- **Try it**
Search the records for the word "customize" and copy every line in which it occurs.

- **Exercise materials**

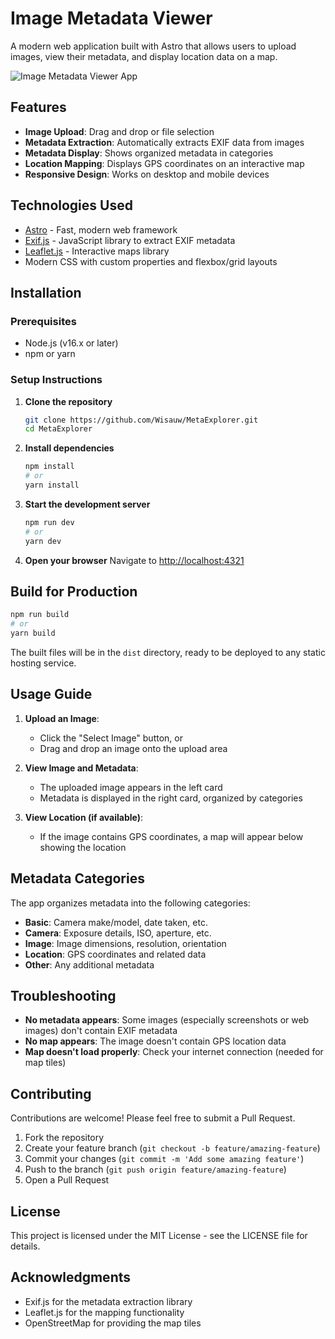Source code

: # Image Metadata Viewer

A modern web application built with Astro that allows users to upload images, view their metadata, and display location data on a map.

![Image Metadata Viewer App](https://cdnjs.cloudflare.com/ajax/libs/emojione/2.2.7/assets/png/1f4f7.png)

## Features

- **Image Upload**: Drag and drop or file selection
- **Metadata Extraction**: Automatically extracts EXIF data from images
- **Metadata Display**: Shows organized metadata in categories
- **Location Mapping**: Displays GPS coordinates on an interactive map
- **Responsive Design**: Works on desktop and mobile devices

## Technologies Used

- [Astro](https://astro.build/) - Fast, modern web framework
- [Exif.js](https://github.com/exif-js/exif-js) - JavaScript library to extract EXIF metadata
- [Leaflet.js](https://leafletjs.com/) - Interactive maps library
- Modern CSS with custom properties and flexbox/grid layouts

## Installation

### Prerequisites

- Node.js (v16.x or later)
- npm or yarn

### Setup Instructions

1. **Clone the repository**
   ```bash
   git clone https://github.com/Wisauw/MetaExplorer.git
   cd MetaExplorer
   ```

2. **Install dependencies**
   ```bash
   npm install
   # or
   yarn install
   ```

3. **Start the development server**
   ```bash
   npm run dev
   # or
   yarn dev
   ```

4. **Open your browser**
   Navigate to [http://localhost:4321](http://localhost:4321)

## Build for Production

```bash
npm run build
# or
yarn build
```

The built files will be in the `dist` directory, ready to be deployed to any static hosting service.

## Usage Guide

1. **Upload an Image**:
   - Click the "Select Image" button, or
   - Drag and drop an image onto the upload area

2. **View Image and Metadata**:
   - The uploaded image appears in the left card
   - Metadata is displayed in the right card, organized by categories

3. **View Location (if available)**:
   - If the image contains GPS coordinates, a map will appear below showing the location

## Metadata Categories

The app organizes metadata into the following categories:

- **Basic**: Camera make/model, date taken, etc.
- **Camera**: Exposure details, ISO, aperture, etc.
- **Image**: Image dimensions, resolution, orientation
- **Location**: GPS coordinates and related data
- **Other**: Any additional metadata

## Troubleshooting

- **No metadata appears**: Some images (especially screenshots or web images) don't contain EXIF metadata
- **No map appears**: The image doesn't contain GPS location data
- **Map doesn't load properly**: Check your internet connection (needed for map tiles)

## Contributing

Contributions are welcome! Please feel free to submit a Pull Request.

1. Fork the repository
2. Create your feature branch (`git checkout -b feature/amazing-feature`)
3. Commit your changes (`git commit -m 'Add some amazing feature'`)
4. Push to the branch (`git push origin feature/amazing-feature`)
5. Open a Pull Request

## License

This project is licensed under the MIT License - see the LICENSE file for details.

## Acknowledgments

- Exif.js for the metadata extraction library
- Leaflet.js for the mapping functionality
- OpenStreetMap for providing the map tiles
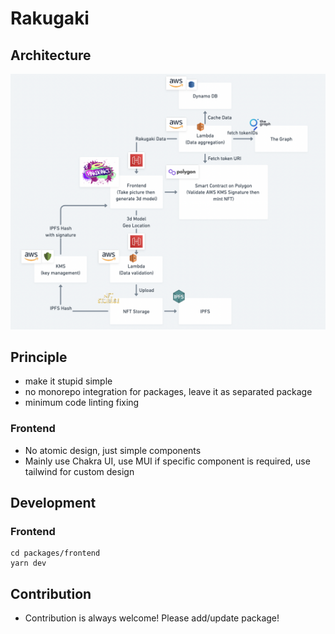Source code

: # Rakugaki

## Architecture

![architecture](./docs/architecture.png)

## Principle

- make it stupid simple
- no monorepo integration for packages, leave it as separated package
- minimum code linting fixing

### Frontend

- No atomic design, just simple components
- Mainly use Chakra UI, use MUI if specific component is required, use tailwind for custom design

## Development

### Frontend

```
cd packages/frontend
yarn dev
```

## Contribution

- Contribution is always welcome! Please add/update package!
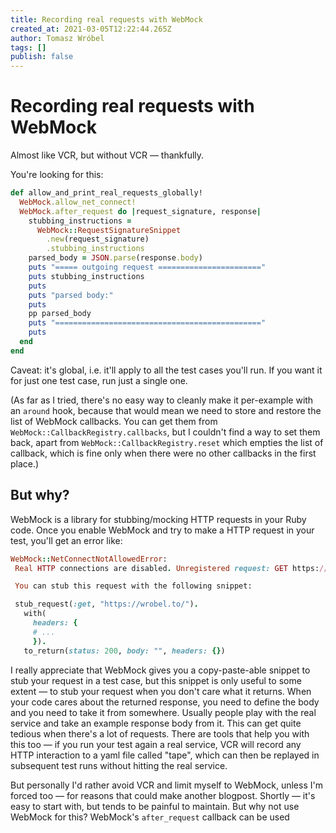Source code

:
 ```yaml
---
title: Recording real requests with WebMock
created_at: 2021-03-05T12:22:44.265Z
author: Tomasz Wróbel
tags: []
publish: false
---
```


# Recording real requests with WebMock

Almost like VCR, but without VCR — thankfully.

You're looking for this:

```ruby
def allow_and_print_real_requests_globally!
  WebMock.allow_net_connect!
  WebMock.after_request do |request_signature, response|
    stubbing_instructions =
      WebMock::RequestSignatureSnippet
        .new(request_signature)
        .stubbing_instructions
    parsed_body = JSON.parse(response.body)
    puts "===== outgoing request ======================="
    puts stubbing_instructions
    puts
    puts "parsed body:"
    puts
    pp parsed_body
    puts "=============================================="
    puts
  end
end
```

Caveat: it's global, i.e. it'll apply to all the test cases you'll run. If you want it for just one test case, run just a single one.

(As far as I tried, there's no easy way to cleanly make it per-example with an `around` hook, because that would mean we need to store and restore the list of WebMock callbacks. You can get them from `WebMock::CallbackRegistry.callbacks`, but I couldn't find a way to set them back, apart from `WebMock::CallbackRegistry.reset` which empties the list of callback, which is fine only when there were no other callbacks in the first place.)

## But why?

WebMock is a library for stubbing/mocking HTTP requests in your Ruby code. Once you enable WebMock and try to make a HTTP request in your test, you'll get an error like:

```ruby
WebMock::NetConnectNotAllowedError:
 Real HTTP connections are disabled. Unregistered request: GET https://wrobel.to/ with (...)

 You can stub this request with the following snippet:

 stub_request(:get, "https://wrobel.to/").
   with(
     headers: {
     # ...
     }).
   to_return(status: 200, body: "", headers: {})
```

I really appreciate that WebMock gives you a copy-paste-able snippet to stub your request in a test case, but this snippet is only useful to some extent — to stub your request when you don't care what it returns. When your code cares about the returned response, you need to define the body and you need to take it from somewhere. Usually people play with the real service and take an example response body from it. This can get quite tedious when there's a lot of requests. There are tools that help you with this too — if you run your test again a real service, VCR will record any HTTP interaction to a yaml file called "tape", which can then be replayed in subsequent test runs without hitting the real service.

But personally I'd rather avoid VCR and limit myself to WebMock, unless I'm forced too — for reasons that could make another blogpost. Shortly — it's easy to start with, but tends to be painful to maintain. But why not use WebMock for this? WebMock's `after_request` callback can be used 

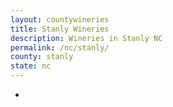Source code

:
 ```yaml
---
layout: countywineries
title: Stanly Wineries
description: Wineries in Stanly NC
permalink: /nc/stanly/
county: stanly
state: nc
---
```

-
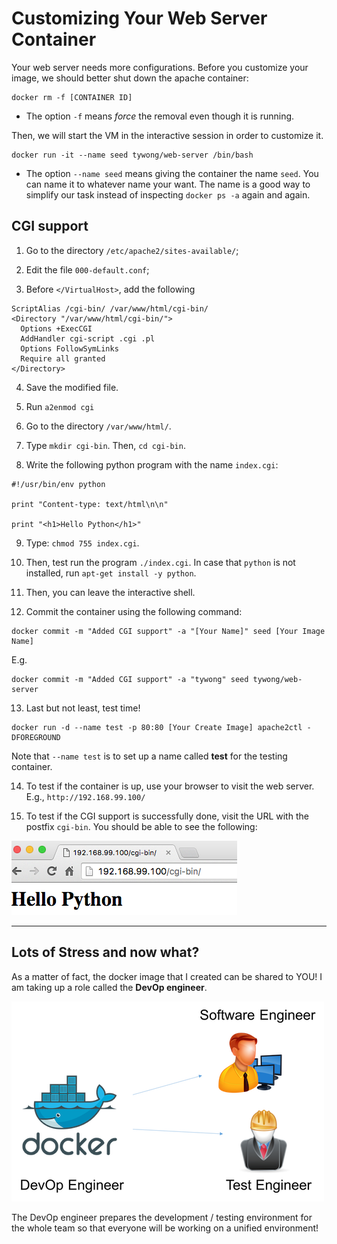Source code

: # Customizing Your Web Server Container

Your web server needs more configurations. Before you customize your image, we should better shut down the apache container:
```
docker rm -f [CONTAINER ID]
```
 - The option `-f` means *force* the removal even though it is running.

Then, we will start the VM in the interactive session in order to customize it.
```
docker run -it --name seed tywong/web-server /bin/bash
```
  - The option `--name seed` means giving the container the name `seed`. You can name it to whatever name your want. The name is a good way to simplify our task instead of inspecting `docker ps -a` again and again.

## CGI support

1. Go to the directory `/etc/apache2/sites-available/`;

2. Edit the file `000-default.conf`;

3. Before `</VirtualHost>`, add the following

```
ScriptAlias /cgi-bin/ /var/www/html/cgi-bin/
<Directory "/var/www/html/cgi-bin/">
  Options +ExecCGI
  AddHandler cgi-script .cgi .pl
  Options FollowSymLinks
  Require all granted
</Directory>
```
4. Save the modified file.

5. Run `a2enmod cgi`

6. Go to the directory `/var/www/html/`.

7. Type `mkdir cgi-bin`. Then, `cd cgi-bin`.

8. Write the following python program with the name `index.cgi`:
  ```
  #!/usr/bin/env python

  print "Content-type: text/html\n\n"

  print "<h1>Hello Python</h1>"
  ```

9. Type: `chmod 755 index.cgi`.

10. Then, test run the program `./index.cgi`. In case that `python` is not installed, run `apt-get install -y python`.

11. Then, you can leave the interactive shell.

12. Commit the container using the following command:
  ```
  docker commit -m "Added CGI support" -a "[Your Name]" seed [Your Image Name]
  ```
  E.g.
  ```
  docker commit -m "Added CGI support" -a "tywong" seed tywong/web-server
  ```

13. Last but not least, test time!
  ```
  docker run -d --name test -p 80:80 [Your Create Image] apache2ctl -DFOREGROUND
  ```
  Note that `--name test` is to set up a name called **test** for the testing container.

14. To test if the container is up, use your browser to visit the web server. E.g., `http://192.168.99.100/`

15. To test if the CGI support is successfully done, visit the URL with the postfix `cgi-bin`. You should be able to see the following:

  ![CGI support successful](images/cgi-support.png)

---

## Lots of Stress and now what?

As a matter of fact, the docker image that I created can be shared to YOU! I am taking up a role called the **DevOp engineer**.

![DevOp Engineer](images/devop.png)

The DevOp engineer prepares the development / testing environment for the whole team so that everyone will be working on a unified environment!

- **Result of this exercise**
Your web server needs more configurations. Before you customize your image, we should better shut down the apache container:
Then, we will start the VM in the interactive session in order to customize it.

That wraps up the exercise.